**Aim of the exercise:**
Search the data for the word "string" and copy each line that has it.

**Working data:**
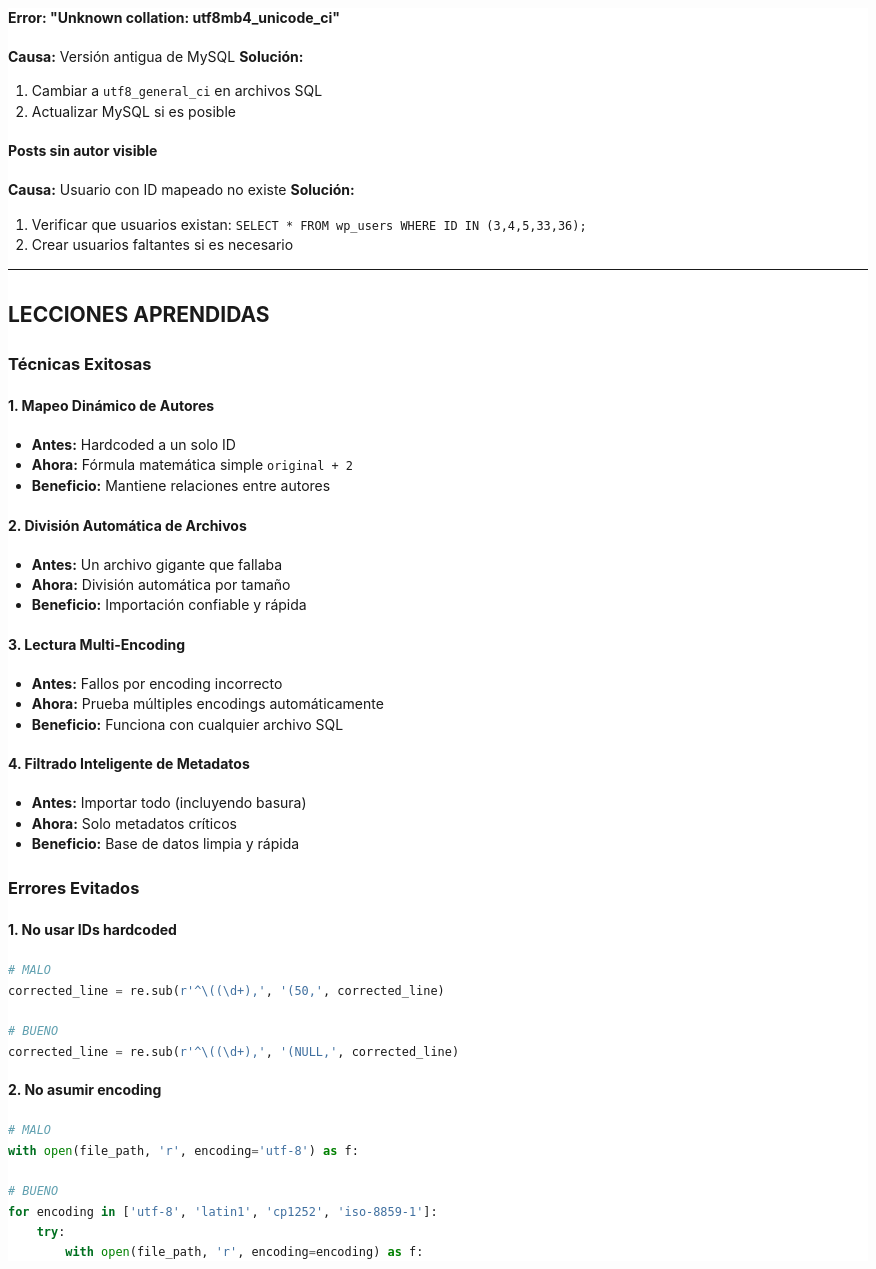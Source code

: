 #### Error: "Unknown collation: utf8mb4_unicode_ci"
**Causa:** Versión antigua de MySQL
**Solución:**
1. Cambiar a `utf8_general_ci` en archivos SQL
2. Actualizar MySQL si es posible

#### Posts sin autor visible
**Causa:** Usuario con ID mapeado no existe
**Solución:**
1. Verificar que usuarios existan: `SELECT * FROM wp_users WHERE ID IN (3,4,5,33,36);`
2. Crear usuarios faltantes si es necesario

---

## LECCIONES APRENDIDAS

### Técnicas Exitosas

#### 1. Mapeo Dinámico de Autores
- **Antes:** Hardcoded a un solo ID
- **Ahora:** Fórmula matemática simple `original + 2`
- **Beneficio:** Mantiene relaciones entre autores

#### 2. División Automática de Archivos
- **Antes:** Un archivo gigante que fallaba
- **Ahora:** División automática por tamaño
- **Beneficio:** Importación confiable y rápida

#### 3. Lectura Multi-Encoding
- **Antes:** Fallos por encoding incorrecto
- **Ahora:** Prueba múltiples encodings automáticamente
- **Beneficio:** Funciona con cualquier archivo SQL

#### 4. Filtrado Inteligente de Metadatos
- **Antes:** Importar todo (incluyendo basura)
- **Ahora:** Solo metadatos críticos
- **Beneficio:** Base de datos limpia y rápida

### Errores Evitados

#### 1. No usar IDs hardcoded
```python
# MALO
corrected_line = re.sub(r'^\((\d+),', '(50,', corrected_line)

# BUENO  
corrected_line = re.sub(r'^\((\d+),', '(NULL,', corrected_line)
```

#### 2. No asumir encoding
```python
# MALO
with open(file_path, 'r', encoding='utf-8') as f:

# BUENO
for encoding in ['utf-8', 'latin1', 'cp1252', 'iso-8859-1']:
    try:
        with open(file_path, 'r', encoding=encoding) as f:
```
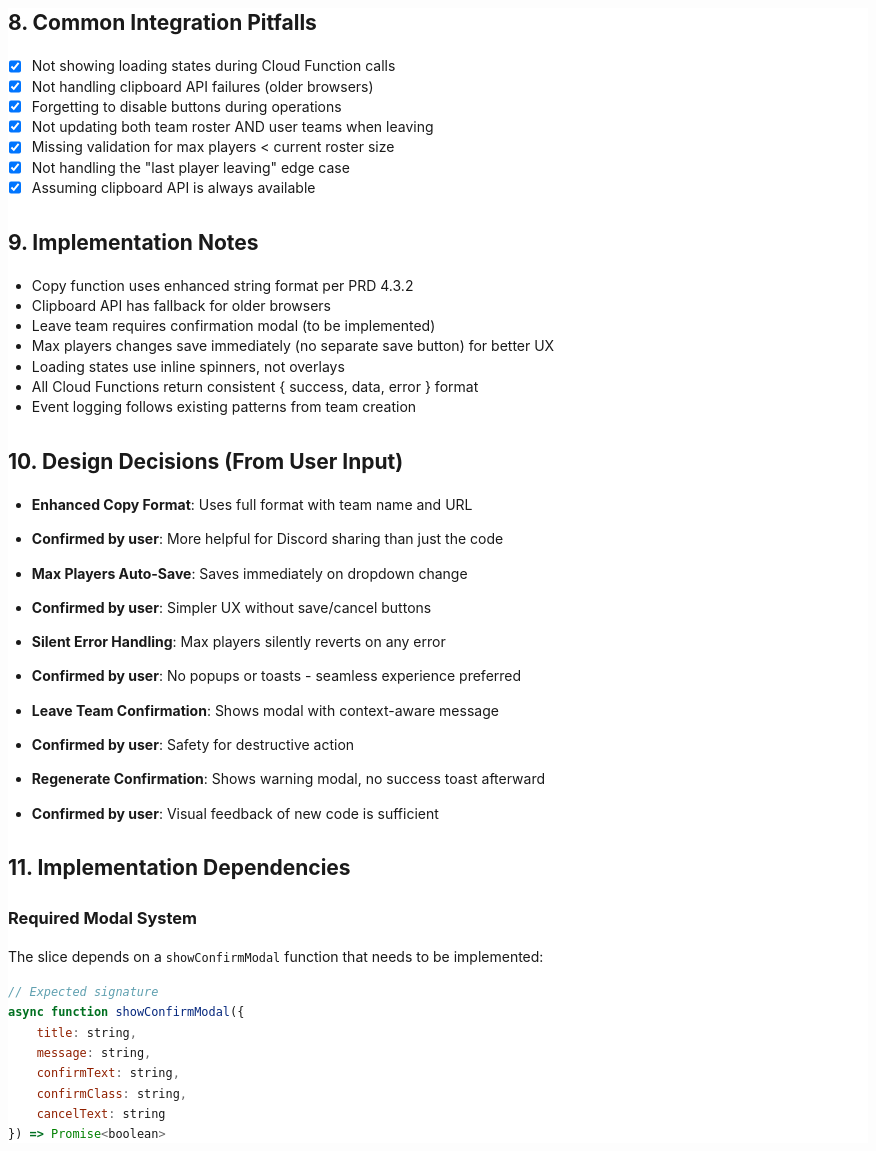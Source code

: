 ## 8. Common Integration Pitfalls

- [x] Not showing loading states during Cloud Function calls
- [x] Not handling clipboard API failures (older browsers)
- [x] Forgetting to disable buttons during operations
- [x] Not updating both team roster AND user teams when leaving
- [x] Missing validation for max players < current roster size
- [x] Not handling the "last player leaving" edge case
- [x] Assuming clipboard API is always available

## 9. Implementation Notes

- Copy function uses enhanced string format per PRD 4.3.2
- Clipboard API has fallback for older browsers
- Leave team requires confirmation modal (to be implemented)
- Max players changes save immediately (no separate save button) for better UX
- Loading states use inline spinners, not overlays
- All Cloud Functions return consistent { success, data, error } format
- Event logging follows existing patterns from team creation

## 10. Design Decisions (From User Input)

- **Enhanced Copy Format**: Uses full format with team name and URL
- **Confirmed by user**: More helpful for Discord sharing than just the code

- **Max Players Auto-Save**: Saves immediately on dropdown change
- **Confirmed by user**: Simpler UX without save/cancel buttons

- **Silent Error Handling**: Max players silently reverts on any error
- **Confirmed by user**: No popups or toasts - seamless experience preferred

- **Leave Team Confirmation**: Shows modal with context-aware message
- **Confirmed by user**: Safety for destructive action

- **Regenerate Confirmation**: Shows warning modal, no success toast afterward
- **Confirmed by user**: Visual feedback of new code is sufficient

## 11. Implementation Dependencies

### Required Modal System
The slice depends on a `showConfirmModal` function that needs to be implemented:
```javascript
// Expected signature
async function showConfirmModal({
    title: string,
    message: string, 
    confirmText: string,
    confirmClass: string,
    cancelText: string
}) => Promise<boolean>
```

**Solution:**
- Copy function uses enhanced string format per PRD 4.3.2
    title: string,
    message: string, 
    confirmText: string,
    confirmClass: string,
    cancelText: string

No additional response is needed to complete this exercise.